On Thu, Jan 10, 2013 at 1:23 PM, Roberto De Ioris <[email protected]> wrote:
>
>> We've recently migrated from Apache which does round-robin
>> distribution to its workers to uWSGI which does it on a
>> first-worker-not-busy basis.
>
> ???
>
> apache (as the vast majority of preforking daemons) works in the same way
> as uWSGI, there is a shared socket on which various processes/threads
> wait() and accept(). The only solution using round robin is passenger so i
> suppose you are referring to it ?
Sorry I should have clarified that. Before we were running Apache with
mod_perl, with mod_perl (at least with our previous configuration)

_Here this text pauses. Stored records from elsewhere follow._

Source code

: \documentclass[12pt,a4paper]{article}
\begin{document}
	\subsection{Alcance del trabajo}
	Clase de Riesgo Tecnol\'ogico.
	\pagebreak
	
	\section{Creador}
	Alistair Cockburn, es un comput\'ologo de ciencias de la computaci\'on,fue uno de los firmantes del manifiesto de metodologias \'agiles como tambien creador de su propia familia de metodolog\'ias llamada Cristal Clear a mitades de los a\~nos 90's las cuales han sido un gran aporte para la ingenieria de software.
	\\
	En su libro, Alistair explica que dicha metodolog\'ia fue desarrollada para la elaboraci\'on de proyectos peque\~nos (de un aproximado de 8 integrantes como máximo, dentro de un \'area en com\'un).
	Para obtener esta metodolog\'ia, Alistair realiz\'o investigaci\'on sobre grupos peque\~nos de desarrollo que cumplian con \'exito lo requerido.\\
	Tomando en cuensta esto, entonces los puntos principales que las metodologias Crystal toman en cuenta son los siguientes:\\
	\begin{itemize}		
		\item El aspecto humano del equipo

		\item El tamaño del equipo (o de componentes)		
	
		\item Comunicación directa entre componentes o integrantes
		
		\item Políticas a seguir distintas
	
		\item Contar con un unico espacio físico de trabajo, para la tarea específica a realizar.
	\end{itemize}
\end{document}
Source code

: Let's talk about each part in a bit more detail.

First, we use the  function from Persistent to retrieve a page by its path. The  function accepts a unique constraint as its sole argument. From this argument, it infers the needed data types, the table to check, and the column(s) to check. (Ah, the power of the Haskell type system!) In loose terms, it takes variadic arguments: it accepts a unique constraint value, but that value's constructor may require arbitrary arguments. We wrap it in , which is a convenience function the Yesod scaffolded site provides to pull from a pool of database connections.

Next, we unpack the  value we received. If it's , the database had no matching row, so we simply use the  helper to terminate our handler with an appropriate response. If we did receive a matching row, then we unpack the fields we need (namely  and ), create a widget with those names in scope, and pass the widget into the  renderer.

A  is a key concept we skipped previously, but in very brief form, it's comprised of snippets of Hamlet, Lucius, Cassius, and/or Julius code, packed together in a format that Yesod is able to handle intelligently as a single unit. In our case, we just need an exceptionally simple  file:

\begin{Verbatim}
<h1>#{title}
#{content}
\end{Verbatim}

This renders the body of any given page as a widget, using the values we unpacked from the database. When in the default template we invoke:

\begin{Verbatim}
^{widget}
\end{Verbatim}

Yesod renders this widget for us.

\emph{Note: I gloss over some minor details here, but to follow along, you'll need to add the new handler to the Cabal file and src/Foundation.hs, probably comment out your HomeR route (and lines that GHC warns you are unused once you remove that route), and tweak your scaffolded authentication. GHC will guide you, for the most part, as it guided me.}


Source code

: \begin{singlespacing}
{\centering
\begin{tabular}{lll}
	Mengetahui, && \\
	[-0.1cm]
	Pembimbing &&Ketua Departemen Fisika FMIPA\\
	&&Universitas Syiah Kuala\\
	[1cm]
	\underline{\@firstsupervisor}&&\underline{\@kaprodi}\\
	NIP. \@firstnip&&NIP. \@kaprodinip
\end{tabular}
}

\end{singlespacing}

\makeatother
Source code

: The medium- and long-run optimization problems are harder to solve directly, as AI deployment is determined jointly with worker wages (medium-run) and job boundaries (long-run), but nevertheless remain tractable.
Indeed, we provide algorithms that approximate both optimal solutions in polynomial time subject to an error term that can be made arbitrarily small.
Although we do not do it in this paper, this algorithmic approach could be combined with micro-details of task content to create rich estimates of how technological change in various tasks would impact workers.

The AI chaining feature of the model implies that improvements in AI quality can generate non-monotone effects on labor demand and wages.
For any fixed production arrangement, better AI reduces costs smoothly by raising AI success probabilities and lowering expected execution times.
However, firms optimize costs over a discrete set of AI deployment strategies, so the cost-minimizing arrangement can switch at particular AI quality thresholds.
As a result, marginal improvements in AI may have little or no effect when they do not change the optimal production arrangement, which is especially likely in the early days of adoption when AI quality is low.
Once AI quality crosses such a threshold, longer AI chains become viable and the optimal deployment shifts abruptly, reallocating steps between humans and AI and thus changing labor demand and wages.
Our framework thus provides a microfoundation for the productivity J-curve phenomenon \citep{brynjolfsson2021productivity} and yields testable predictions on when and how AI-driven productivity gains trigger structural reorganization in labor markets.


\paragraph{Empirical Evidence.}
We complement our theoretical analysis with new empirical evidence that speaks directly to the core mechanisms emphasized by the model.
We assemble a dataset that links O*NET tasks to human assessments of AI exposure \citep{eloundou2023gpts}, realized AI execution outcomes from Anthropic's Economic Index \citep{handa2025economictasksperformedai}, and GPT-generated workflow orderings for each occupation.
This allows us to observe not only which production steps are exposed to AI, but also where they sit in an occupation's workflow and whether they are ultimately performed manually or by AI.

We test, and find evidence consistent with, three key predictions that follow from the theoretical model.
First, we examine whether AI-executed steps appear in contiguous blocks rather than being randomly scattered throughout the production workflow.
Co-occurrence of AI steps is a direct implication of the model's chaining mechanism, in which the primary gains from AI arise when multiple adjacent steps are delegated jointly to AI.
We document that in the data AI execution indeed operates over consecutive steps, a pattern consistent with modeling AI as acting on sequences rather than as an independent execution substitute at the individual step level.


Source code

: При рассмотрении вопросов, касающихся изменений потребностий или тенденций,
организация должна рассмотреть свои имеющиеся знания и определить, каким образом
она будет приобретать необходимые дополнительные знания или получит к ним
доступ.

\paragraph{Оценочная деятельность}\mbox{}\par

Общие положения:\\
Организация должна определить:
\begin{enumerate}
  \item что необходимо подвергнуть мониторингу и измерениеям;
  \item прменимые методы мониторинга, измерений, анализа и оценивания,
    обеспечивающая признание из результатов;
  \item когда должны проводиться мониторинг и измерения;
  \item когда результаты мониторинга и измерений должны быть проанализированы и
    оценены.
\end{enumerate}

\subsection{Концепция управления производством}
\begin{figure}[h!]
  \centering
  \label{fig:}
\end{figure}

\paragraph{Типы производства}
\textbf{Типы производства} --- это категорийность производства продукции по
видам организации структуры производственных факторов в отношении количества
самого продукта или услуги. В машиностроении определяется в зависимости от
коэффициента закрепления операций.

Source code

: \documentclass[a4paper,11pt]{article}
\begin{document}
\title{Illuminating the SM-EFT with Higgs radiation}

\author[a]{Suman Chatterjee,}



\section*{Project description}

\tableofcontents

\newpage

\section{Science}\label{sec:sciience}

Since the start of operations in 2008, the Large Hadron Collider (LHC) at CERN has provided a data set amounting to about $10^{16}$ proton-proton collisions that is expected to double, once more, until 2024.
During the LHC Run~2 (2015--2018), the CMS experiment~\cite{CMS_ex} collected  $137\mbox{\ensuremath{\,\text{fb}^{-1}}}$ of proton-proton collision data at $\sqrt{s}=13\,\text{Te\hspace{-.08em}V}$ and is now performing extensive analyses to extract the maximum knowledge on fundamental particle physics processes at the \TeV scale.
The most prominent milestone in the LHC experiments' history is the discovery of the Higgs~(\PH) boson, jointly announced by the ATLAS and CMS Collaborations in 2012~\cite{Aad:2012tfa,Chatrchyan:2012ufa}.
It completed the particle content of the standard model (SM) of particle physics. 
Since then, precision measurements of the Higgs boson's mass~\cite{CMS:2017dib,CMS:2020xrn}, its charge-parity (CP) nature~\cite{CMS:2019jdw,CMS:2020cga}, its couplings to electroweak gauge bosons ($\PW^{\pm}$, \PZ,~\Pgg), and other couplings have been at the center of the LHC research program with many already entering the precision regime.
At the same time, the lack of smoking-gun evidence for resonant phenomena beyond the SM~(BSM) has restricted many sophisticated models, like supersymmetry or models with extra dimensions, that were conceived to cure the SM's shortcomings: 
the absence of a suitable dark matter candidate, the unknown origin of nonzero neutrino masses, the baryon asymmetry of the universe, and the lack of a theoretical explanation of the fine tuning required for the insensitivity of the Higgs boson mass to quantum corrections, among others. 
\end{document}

you'd have a worker pool which would get assigned requests in
round-robin fashion.
>>
>> Some parts of our application cache things per-child assuming that
>> that cache isn't going to live for very long, since we have a max
>> request limit per child (implemented with childs doing harakiri) under
>> Apache any given worker wouldn't live for more than 5-10m.
>
>
> --max-requests is the equivalent of apache MaxRequestPerChild
Noted, for various reasons (mainly special logging in the last
request) we do this with harakiri instead of with
--max-requests. I.e. we'd like to run special code on the very last
request before we kill the child.
>>
>> But under uWSGI it's possible to have a server with say 16 child
>> procceses, where normally only the first 8 serve requests.
>
> if this is the standard state, well you are spawning too much processes :)
Indeed. I think that's the whole issue here, just an unoptimal
processes configuration on our part. We'll try to play with that.
>>
>> So e.g. if you get a daily request peak and use child 9-16 for a a few
>> minutes every day those children will continue to live until the next
>> day, having some per-process cache that's very out of date
>
> i am not sure to understand what you mean with per-process cache, can you
> clarify that ?
That the code we're having the childs running has stuff like:
cache = [];
if (!cache) {
populate(cache);
}
Where "cache" is something we'd like to load on the first request for
that child that needs it, but don't want it to stick around for too
long because the values in the cache might go stale.